Stored entries>
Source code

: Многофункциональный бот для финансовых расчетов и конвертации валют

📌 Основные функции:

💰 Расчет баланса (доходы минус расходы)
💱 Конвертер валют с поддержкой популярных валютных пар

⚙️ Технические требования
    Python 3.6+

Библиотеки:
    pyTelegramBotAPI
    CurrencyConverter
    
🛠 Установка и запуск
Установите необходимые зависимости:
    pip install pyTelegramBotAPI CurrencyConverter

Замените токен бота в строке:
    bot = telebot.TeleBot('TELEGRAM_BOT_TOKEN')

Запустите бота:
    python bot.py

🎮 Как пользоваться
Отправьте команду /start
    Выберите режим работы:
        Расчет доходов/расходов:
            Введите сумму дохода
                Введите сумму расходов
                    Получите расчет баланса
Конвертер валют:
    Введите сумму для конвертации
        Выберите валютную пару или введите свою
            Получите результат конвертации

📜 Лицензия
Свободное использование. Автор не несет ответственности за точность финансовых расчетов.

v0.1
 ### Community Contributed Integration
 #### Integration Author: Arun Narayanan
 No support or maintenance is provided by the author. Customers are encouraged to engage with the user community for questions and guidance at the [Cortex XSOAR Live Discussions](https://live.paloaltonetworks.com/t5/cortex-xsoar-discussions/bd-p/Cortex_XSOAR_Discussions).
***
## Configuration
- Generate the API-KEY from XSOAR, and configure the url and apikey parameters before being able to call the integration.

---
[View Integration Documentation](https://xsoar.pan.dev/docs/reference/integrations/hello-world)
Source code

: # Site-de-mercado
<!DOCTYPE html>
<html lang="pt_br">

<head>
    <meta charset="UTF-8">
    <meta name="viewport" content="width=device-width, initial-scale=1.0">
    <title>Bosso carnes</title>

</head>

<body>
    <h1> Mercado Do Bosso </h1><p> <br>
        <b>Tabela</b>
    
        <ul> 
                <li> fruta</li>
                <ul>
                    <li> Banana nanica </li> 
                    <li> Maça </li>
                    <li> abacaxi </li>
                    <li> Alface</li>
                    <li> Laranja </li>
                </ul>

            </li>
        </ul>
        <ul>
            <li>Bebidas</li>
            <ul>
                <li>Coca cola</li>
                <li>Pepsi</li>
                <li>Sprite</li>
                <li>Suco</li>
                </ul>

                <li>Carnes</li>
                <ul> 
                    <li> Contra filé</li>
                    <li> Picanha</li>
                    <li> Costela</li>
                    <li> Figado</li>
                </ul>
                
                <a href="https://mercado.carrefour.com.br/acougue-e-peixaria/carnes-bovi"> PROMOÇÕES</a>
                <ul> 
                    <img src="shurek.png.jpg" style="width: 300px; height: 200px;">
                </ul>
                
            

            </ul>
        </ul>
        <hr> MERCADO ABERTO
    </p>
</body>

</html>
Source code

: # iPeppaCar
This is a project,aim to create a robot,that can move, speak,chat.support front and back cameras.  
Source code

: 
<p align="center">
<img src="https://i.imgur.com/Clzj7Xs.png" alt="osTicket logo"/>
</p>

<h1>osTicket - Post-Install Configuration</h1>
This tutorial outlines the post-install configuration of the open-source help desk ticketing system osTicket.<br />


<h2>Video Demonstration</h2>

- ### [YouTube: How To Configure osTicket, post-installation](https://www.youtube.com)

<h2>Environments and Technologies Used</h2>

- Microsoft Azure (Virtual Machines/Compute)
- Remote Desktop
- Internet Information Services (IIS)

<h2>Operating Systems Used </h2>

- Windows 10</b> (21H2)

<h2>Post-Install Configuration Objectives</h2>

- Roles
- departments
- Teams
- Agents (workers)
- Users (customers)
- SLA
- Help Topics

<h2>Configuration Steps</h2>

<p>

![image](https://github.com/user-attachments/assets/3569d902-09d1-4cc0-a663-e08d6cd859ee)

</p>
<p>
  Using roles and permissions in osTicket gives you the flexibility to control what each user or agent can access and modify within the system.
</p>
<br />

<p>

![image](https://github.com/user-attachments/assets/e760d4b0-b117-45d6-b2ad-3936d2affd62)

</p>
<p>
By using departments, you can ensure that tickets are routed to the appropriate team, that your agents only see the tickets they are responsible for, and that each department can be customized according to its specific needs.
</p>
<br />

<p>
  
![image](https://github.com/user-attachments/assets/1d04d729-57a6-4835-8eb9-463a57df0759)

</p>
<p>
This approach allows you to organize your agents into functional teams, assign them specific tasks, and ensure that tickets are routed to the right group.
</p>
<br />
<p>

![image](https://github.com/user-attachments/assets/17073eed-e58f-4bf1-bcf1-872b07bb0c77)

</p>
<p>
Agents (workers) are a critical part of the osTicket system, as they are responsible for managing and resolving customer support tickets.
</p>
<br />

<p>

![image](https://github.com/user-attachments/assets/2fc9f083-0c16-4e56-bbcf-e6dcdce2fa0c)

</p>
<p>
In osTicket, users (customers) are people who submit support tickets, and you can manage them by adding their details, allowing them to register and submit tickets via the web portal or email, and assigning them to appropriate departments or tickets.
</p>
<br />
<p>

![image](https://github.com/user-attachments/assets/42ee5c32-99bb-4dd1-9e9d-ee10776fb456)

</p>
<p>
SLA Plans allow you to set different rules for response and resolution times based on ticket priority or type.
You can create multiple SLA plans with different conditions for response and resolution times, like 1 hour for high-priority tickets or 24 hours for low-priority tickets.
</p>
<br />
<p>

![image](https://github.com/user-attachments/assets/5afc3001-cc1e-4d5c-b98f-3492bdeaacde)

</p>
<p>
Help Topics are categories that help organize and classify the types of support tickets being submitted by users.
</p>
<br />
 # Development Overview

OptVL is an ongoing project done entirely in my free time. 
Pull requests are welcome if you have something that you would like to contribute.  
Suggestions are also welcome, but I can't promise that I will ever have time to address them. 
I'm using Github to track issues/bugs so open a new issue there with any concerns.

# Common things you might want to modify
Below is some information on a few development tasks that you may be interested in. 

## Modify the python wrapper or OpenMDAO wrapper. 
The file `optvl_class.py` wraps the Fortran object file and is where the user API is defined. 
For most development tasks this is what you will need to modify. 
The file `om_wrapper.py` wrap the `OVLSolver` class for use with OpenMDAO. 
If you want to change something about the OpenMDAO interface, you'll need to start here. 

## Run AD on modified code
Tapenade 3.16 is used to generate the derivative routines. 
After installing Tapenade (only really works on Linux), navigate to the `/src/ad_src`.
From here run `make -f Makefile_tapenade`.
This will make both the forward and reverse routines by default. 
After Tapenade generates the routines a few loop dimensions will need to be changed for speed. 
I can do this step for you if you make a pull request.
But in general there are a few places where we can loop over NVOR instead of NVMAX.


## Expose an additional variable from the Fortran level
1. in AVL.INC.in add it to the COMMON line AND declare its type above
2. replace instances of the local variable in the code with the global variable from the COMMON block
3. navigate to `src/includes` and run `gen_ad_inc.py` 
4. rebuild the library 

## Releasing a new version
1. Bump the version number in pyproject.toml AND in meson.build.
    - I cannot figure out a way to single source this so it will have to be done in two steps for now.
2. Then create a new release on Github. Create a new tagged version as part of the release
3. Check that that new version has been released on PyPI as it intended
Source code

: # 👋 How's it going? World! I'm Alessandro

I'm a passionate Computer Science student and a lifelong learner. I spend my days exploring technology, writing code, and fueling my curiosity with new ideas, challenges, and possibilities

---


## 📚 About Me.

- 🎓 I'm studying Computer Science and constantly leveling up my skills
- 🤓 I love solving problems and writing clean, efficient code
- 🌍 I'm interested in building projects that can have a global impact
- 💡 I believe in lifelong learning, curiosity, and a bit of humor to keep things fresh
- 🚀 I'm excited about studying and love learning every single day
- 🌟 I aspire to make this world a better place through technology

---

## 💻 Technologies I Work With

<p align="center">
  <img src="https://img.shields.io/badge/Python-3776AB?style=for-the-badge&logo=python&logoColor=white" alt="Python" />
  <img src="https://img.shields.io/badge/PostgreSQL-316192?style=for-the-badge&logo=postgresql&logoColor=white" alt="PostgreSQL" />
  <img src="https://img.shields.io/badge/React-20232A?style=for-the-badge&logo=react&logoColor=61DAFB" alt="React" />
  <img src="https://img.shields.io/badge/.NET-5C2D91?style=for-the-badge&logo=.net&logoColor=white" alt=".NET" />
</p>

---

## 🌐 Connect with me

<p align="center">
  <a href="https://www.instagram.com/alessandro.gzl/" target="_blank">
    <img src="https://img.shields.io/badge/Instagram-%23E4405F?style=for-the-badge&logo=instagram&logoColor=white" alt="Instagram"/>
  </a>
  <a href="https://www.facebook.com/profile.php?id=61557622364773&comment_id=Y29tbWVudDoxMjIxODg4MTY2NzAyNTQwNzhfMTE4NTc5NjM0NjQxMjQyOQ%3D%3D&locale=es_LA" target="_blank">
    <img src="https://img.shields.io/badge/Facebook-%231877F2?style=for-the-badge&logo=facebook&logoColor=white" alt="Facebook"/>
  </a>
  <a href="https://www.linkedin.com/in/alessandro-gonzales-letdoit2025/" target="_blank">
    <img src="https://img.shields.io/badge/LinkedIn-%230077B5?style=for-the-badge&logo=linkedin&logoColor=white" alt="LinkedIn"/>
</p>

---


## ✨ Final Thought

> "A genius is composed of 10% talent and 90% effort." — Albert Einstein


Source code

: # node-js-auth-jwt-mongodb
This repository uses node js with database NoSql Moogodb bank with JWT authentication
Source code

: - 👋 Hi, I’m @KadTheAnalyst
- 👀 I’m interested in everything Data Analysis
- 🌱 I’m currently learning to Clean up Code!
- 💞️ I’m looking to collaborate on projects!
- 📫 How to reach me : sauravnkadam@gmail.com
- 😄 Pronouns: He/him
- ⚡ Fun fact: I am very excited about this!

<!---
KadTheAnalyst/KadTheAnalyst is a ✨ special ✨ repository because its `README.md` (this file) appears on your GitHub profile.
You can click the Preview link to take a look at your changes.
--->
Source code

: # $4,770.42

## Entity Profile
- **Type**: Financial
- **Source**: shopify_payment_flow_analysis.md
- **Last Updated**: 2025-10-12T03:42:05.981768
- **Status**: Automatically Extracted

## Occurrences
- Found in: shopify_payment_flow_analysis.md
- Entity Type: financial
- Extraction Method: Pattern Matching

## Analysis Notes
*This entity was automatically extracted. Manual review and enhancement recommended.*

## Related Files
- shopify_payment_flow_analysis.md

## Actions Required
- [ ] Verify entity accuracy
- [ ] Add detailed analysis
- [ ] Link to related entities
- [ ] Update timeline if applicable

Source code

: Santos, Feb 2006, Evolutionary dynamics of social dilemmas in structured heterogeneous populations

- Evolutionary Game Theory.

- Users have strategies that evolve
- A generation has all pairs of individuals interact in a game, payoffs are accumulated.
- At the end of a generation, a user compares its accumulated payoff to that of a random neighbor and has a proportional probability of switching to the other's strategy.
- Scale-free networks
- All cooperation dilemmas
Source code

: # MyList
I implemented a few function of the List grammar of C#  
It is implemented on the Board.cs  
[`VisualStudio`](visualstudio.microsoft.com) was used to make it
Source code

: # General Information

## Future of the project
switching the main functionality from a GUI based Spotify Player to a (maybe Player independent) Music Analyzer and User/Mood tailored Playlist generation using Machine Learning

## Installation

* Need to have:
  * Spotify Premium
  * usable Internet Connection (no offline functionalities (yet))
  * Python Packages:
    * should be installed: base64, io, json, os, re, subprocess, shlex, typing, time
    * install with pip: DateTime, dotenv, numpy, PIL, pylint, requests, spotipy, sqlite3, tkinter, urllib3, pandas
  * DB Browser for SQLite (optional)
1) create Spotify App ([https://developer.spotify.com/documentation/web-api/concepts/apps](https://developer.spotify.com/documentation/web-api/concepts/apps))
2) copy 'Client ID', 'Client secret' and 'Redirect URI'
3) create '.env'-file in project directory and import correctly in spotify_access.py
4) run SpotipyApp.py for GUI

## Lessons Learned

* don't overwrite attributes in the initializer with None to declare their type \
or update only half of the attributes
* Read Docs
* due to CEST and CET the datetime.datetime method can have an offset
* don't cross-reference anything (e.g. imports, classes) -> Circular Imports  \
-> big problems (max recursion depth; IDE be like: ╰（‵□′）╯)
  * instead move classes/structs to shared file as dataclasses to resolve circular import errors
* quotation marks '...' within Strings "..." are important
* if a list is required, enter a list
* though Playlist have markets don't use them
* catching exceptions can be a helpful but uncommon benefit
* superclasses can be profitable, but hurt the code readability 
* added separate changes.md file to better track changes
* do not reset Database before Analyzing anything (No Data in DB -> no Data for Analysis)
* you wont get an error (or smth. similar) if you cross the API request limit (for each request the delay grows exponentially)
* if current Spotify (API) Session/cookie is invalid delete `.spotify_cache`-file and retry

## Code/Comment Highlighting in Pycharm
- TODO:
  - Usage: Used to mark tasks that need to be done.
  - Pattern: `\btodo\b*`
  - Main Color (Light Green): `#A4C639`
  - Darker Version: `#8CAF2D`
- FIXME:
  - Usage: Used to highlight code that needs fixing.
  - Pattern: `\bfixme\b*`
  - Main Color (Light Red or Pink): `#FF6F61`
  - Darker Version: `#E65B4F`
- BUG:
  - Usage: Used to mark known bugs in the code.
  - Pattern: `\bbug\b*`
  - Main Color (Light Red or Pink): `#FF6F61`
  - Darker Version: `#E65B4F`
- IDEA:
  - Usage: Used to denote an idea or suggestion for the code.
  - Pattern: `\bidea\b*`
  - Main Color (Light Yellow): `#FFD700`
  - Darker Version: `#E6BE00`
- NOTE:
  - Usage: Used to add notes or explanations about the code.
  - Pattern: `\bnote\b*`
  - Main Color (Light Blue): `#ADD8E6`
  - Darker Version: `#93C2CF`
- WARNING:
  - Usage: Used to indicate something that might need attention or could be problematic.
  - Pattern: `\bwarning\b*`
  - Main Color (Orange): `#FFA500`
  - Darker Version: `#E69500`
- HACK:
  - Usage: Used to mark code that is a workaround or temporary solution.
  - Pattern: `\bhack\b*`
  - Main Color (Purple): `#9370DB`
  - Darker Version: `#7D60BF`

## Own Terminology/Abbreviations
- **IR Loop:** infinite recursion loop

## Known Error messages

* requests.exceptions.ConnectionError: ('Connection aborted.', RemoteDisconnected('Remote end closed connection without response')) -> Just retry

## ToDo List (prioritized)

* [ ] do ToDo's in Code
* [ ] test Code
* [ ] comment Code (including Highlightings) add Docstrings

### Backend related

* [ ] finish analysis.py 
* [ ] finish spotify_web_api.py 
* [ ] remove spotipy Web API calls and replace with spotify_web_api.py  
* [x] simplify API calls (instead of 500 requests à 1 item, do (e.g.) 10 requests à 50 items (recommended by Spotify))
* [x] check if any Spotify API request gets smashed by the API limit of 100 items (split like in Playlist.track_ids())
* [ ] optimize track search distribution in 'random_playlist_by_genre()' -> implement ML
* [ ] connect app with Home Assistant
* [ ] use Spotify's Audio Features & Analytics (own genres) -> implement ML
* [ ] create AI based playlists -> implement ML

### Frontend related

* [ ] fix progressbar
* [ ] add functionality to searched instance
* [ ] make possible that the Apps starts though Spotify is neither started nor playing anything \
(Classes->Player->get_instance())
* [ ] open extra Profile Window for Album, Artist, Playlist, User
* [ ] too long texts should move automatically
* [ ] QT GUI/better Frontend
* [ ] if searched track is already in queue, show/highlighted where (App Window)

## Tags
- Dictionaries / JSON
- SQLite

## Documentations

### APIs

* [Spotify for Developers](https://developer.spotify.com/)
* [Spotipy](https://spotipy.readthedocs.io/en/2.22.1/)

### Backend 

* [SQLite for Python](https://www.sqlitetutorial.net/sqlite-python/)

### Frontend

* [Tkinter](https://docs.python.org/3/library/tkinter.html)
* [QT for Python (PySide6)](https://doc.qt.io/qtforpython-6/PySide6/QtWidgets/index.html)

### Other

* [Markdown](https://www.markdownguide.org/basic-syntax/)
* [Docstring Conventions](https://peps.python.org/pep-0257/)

Work request> Count the lines of the entries above that contain the word "anything" and give only the number.

Result for this exercise> 3